摘要

This paper describes the application of a novel multiobjective self-adaptive differential evolution (MOSADE) algorithm for the simultaneous optimization of component sizing and control strategy in parallel hybrid electric vehicles (HEVs). Based on an electric assist control strategy, the HEV optimal design problem is formulated as a nonlinear constrained multiobjective problem with competing and noncommensurable objectives of fuel consumption and emissions. The driving performance requirements are considered constraints. The proposed MOSADE approach adopts an external elitist archive to retain nondominated solutions that are found during the evolutionary process.

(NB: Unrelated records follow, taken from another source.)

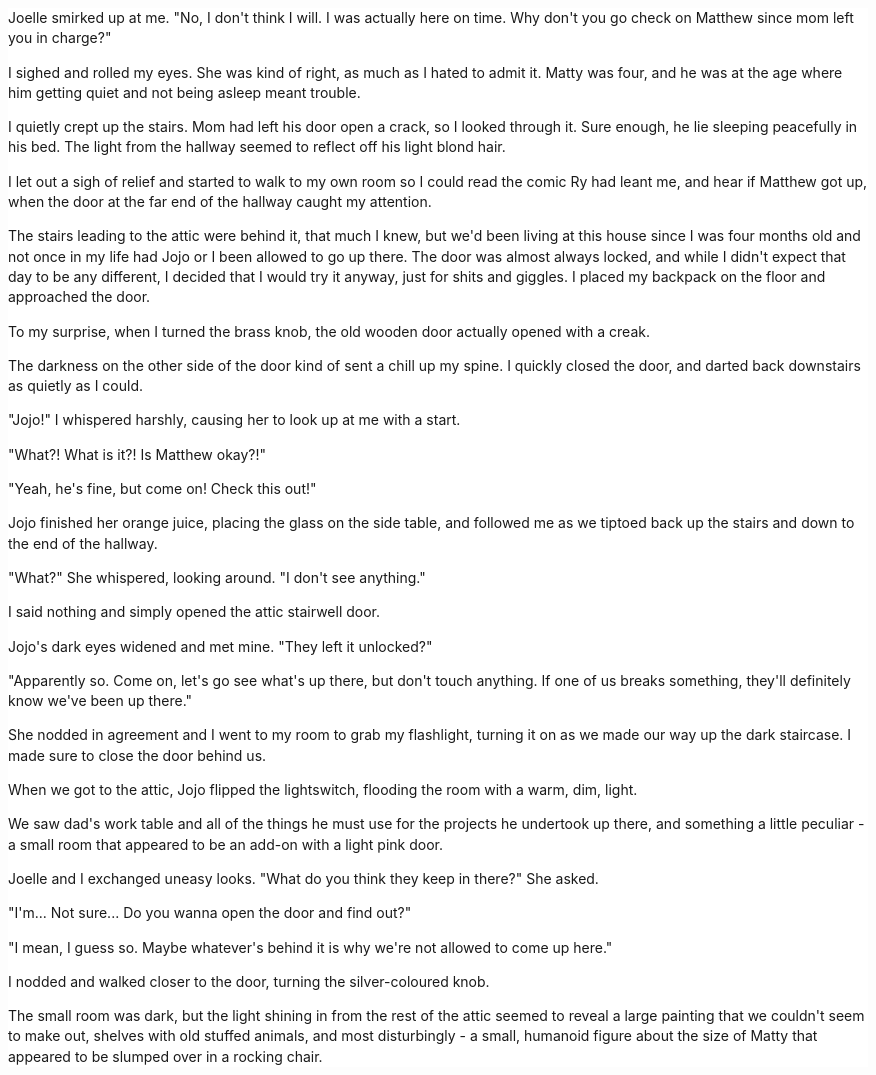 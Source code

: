 Joelle smirked up at me. "No, I don't think I will. I was actually here on time. Why don't you go check on Matthew since mom left you in charge?"

I sighed and rolled my eyes. She was kind of right, as much as I hated to admit it. Matty was four, and he was at the age where him getting quiet and not being asleep meant trouble.

I quietly crept up the stairs. Mom had left his door open a crack, so I looked through it. Sure enough, he lie sleeping peacefully in his bed. The light from the hallway seemed to reflect off his light blond hair.

I let out a sigh of relief and started to walk to my own room so I could read the comic Ry had leant me, and hear if Matthew got up, when the door at the far end of the hallway caught my attention.

The stairs leading to the attic were behind it, that much I knew, but we'd been living at this house since I was four months old and not once in my life had Jojo or I been allowed to go up there. The door was almost always locked, and while I didn't expect that day to be any different, I decided that I would try it anyway, just for shits and giggles. I placed my backpack on the floor and approached the door.

To my surprise, when I turned the brass knob, the old wooden door actually opened with a creak.

The darkness on the other side of the door kind of sent a chill up my spine. I quickly closed the door, and darted back downstairs as quietly as I could.

"Jojo!" I whispered harshly, causing her to look up at me with a start.

"What?! What is it?! Is Matthew okay?!"

"Yeah, he's fine, but come on! Check this out!"

Jojo finished her orange juice, placing the glass on the side table, and followed me as we tiptoed back up the stairs and down to the end of the hallway.

"What?" She whispered, looking around. "I don't see anything."

I said nothing and simply opened the attic stairwell door.

Jojo's dark eyes widened and met mine. "They left it unlocked?"

"Apparently so. Come on, let's go see what's up there, but don't touch anything. If one of us breaks something, they'll definitely know we've been up there."

She nodded in agreement and I went to my room to grab my flashlight, turning it on as we made our way up the dark staircase. I made sure to close the door behind us.

When we got to the attic, Jojo flipped the lightswitch, flooding the room with a warm, dim, light.

We saw dad's work table and all of the things he must use for the projects he undertook up there, and something a little peculiar - a small room that appeared to be an add-on with a light pink door.

Joelle and I exchanged uneasy looks. "What do you think they keep in there?" She asked.

"I'm... Not sure... Do you wanna open the door and find out?"

"I mean, I guess so. Maybe whatever's behind it is why we're not allowed to come up here."

I nodded and walked closer to the door, turning the silver-coloured knob.

The small room was dark, but the light shining in from the rest of the attic seemed to reveal a large painting that we couldn't seem to make out, shelves with old stuffed animals, and most disturbingly - a small, humanoid figure about the size of Matty that appeared to be slumped over in a rocking chair.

To preserve the diversity of Pareto optimal solutions, a progressive comparison truncation operator based on the normalized nearest neighbor distance is proposed. Moreover, a fuzzy set theory is employed to extract the best compromise solution. Finally, the optimization is performed over the following three typical driving cycles that are currently used in the U. S. and European communities: 1) the file transfer protocol; 2) ECE+EUDC; and 3) Urban Dynamometer Driving Schedule. The results demonstrate the capability of the proposed approach to generate well-distributed Pareto optimal solutions of the HEV multiobjective optimization design problem. The comparison with the reported results of genetic-algorithm-based weighting sum approaches and Nondominated Sorting Genetic Algorithm II reveals the superiority of the proposed approach and confirms its potential for optimal HEV design.